Here are some highlights and how we managed to pull this trip off, which you may find useful in your trip planning efforts…
This map and its markings were produced by this app.
Rome – It feels like shortchanging the city by only providing a single entry on this page when there could have been many, but this page would get way too long if I allowed myself to do such a thing. Indeed, we were captivated by many piazzas and sights that were all busy with tourists and locals alike. Such spots included the Spanish Steps, the Trevi Fountain, the Pantheon, Piazza Navona, and the Campo dei Fiori among others.
The Vatican and Sistine Chapel – This was essentially ground zero of the Roman Catholic Church, which still wields considerable wealth and influence to this day. But imagine the height of its power back when the Romans were in charge with such gaudy displays of art, grandeur, and just straight up power and wealth. Although I was conflicted about seeing such concentrations of wealth, it is an integral part of European history and identity, and thus you gotta take it for what it is.
Naples – This city was supposedly the home of the original Italian pizza, but it also featured a surprising mix of old world charm with an edge as well as gorgeous views across the bay of Mt Vesuvius.
Pompeii – Visiting this place was almost as if time froze. Indeed, we could clearly see how people lived back then right until the final moments when the pyroclastic flow from Mt Vesuvius buried (and essentially preserved) the ancient Roman city.
Amalfi Coast – The coastal towns clinging to cliffs and mountains that plunge right into the Mediterranean Sea was something to behold. We managed to make stops at places like Villa Rufolo and Amalfi before spending the night in Positano.
Capri – This island off the Amalfi Coast featured colorful offshore waters, plenty of shops, charming buildings, panoramic vistas, and even a natural arch!

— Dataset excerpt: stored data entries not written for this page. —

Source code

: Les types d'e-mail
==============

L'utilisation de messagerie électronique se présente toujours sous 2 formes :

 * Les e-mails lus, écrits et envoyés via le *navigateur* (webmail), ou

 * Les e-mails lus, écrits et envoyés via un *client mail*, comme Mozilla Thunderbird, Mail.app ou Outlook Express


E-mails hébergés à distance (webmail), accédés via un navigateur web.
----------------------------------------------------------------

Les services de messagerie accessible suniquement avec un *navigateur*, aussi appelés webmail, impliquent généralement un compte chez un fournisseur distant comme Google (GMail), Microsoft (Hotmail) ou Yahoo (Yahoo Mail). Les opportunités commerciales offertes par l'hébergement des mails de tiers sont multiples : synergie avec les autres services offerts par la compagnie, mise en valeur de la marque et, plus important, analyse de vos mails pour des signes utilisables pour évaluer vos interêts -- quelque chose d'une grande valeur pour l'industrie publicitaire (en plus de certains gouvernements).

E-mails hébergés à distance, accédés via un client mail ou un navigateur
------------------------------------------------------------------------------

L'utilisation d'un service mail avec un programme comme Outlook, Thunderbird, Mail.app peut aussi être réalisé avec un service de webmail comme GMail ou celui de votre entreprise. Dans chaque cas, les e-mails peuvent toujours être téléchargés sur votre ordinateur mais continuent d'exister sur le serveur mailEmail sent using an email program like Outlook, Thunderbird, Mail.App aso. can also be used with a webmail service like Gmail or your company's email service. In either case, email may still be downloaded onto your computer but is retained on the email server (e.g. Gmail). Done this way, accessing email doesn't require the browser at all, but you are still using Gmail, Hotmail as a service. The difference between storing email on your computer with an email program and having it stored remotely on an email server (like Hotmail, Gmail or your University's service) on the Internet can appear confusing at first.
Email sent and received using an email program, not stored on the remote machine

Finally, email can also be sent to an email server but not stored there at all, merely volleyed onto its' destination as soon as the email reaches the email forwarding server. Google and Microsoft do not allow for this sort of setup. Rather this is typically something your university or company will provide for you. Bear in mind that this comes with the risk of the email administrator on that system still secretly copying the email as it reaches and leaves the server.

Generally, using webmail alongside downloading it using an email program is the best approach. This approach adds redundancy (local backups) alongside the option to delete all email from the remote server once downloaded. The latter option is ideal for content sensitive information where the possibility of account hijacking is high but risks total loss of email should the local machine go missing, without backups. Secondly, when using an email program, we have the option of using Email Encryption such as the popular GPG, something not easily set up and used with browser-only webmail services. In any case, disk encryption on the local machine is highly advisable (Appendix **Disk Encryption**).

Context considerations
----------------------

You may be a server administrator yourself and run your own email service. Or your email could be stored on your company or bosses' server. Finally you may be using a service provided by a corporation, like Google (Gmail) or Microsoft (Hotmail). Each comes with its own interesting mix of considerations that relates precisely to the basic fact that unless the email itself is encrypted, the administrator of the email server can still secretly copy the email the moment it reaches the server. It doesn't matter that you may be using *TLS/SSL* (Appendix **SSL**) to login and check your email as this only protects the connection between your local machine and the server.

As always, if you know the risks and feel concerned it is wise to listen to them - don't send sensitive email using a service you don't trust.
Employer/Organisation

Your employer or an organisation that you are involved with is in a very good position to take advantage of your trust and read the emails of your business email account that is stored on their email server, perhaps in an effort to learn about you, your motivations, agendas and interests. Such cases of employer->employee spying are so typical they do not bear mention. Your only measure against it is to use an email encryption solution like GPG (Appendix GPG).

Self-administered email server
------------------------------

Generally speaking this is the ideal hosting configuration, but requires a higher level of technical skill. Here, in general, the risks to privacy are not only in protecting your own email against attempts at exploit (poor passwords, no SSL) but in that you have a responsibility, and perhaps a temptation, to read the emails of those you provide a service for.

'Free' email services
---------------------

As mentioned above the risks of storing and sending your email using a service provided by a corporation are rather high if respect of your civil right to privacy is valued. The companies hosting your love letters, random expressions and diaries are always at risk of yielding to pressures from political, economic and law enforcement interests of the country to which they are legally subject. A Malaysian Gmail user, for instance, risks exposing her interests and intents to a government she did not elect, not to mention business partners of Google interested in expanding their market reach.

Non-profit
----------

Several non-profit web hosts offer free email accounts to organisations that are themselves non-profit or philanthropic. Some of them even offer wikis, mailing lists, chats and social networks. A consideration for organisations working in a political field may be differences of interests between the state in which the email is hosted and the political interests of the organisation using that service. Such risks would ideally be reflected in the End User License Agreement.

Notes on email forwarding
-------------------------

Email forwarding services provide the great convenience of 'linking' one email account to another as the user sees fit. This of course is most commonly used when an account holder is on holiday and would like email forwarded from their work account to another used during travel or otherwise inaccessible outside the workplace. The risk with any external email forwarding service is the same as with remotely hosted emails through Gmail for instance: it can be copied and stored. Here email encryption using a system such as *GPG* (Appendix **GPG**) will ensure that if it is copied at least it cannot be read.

We spent the better part of a day here, and certainly found the experience to be very relaxing yet very satisfying.
Cascata del Rio Verde – We had to go quite a ways off the beaten path to see a waterfall in the Abruzzo Region, but that was really what made the overall experience worth it. For it became the excuse to get unusual vistas, see a greener side of Italy in the Apennines, and just chill out from the lack of people around.
Civitavecchia d’Arpino – This old village sitting further up the hill from the town of Arpino was worth my morning exploration for the views and for checking out some of the historical structures within. I felt like I was the only person up here because of my early start, but even at later times of the day, I wonder how many non-locals even know about this place?
Cascata della Marmore – Even though this was technically a man-made waterfall (made by Romans), it was one of those less-is-more waterfalls where we waited until the water’s release ended when the falls transitioned into a more moderate flow, and that was when we got our snaps and really savored our experience at seeing this historical waterfall.
Assisi – This religious site featured an impressive church and catacombs. Unfortunately, we weren’t allowed to take pictures inside to bring home the memory of this place. Plus, the town itself was perched atop a hillside revealing rolling pastures all around. Indeed, this was worth the detour to reach, especially at a time when we started to get cathedral’ed out.
Montepulciano – We went to this medieval town largely because Julie was following the Twilight books and movies, and she knew that the last movie was filmed here. Still, this town did possess the now-familiar Italian medieval charm, but it also had gorgeous vistas of the rolling Tuscan hills further accentuated by surreal sunsets when the storms were clearing.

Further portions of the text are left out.